Records supplied:
________
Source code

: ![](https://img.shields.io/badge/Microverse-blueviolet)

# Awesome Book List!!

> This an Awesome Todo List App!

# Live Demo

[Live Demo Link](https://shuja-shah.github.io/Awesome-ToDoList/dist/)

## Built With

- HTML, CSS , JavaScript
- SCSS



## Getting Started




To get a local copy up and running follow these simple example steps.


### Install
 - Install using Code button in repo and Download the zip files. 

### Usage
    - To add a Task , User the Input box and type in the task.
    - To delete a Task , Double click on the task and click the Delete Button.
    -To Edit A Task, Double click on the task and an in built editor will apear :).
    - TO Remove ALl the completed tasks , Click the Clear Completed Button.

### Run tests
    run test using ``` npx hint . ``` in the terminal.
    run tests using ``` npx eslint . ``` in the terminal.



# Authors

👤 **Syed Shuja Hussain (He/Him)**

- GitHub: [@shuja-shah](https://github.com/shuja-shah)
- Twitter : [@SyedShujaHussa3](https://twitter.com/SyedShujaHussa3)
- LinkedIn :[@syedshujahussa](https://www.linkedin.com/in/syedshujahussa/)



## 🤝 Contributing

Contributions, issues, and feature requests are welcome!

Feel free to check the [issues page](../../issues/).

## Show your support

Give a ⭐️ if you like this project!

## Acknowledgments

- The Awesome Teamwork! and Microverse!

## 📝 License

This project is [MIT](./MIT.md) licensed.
________
Work request: Give again, word for word, the lines of the listing, starting at its first line and ending with the line containing "- HTML, CSS , JavaScript".

Solution to this task:
Source code

: ![](https://img.shields.io/badge/Microverse-blueviolet)

# Awesome Book List!!

> This an Awesome Todo List App!

# Live Demo

[Live Demo Link](https://shuja-shah.github.io/Awesome-ToDoList/dist/)

## Built With

- HTML, CSS , JavaScript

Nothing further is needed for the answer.